[Webinar] How to Protect Sensitive Data with CSFLE | Register Today

Project Metamorphosis Month 8: Complete Apache Kafka in Confluent Cloud

Écrit par

This is the eighth and final month of Project Metamorphosis: an initiative that brings the best characteristics of modern cloud-native data systems to the Apache Kafka® ecosystem, served from Confluent Cloud. So far, we’ve covered elastic, cost effective, infinite, everywhere, global, secure, and reliable—which describe a set of features that makes event streaming easier to use, deploy, scale, and operate. This month, we’re excited to unveil the final launch for 2020: Complete. Together with our previous announcements, Project Metamorphosis culminates in a complete event streaming platform that enables enterprises to implement mission-critical business use cases from start to finish, and with ease.

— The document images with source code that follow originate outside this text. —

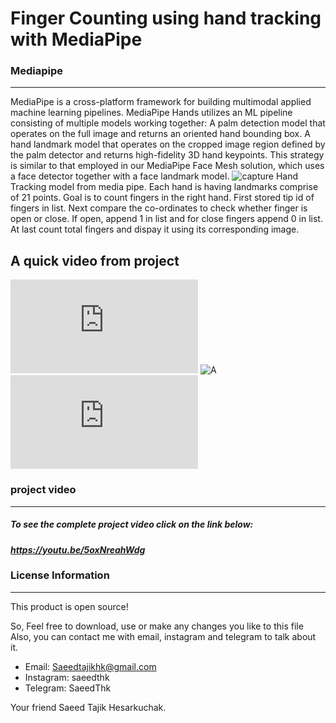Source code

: # Finger Counting using hand tracking with MediaPipe 

### Mediapipe
---
MediaPipe is a cross-platform framework for building multimodal applied machine learning pipelines.
MediaPipe Hands utilizes an ML pipeline consisting of multiple models working together: A palm detection model that operates on the full image and returns an oriented hand bounding box. A hand landmark model that operates on the cropped image region defined by the palm detector and returns high-fidelity 3D hand keypoints. This strategy is similar to that employed in our MediaPipe Face Mesh solution, which uses a face detector together with a face landmark model.
![capture](https://s21.picofile.com/file/8442372750/21_landmark.png)
Hand Tracking model from media pipe. Each hand is having landmarks comprise of 21 points. Goal is to count fingers in the right hand. First stored tip id of fingers in list. Next compare the co-ordinates to check whether finger is open or close. If open, append 1 in list and for close fingers append 0 in list. At last count total fingers and dispay it using its corresponding image.

A quick video from project
---
![capture](https://s20.picofile.com/file/8442372584/Finger_counting.mp4.html)
![A](docs/docfx/images/MixtureOpen.gif)
![B](https://s20.picofile.com/file/8442372584/Finger_counting.mp4.html)
### project video
---
##### To see the complete project video click on the link below:
***https://youtu.be/5oxNreahWdg***

### License Information
---
This product is open source!

So, Feel free to download, use or make any changes you like to this file
Also, you can contact me with email, instagram and telegram to talk about it.
+ Email: Saeedtajikhk@gmail.com
+ Instagram: saeedthk
+ Telegram: SaeedThk

Your friend Saeed Tajik Hesarkuchak.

From a powerful engine to a complete product

Apache Kafka has become the digital central nervous system for the always-on world, where businesses are increasingly software-defined and automated, and where the user of software is other software. We only need to look back at the past few years to see that major trends like cloud computing, artificial intelligence, ubiquitous mobile devices, and the Internet of Things have caused an explosion of data. Companies have been struggling with keeping pace to collect, process, and act on all this information as quickly as possible—be it to serve their customers faster, to gain an edge on the competition, and so on. The result? Whether you shop online, make payments, order a meal, book a hotel, use electricity, or drive a car, it’s very likely that, in one form or another, it is powered by Kafka.

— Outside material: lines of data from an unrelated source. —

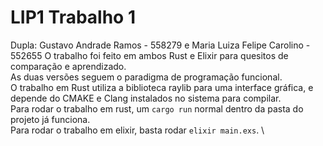 # LIP1 Trabalho 1
Dupla: Gustavo Andrade Ramos - 558279 e Maria Luiza Felipe Carolino - 552655
O trabalho foi feito em ambos Rust e Elixir para quesitos de comparação e aprendizado. \
As duas versões seguem o paradigma de programação funcional. \
O trabalho em Rust utiliza a biblioteca raylib para uma interface gráfica, e depende do CMAKE e Clang instalados no sistema para compilar. \
Para rodar o trabalho em rust, um `cargo run` normal dentro da pasta do projeto já funciona. \
Para rodar o trabalho em elixir, basta rodar `elixir main.exs`. \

While the open source Apache Kafka project provides the technical foundation for collecting and processing real-time data streams as they occur, it doesn’t offer a simple solution for implementing business use cases fully end to end and within the context of a company’s existing infrastructure—similar to how even a very powerful engine is not sufficient to build a fully functional car. Instead, enterprises attempt to solve this by spending precious development resources writing custom code or piecemealing tactical toolsets to create some semblance of an event streaming architecture. This results in slowed innovation, delayed projects, and unnecessary complexity across the enterprise. So without a team of Kafka experts, the bar for getting to a central nervous system is too high for many companies. Let’s walk through how this month’s theme, Complete, addresses these concerns.

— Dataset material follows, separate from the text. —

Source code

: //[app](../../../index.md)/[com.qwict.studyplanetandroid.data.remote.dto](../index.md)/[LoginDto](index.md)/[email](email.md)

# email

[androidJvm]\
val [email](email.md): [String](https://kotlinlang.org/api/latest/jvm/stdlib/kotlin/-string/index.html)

Complete means your entire business is interconnected

Imagine a newly built interstate highway. What’s the first thing you need to drive it? On-ramps and off-ramps! Otherwise, the highway is of limited use. If Kafka is the data highway, then you need the building blocks to connect existing systems to Kafka, so that relevant data from any single part of the business is available elsewhere in the organization in real time, too. This is crucial in a world driven by software and data. Without such functionality, you’d be left in a precarious situation where your left hand does not know what the right hand is doing. In retail, for example, this could mean a customer moved to a new address, but our fulfillment center still ships orders to the old address. Or, an online customer purchased the last available evening dress, even though this dress was already sold in the physical store a few minutes earlier.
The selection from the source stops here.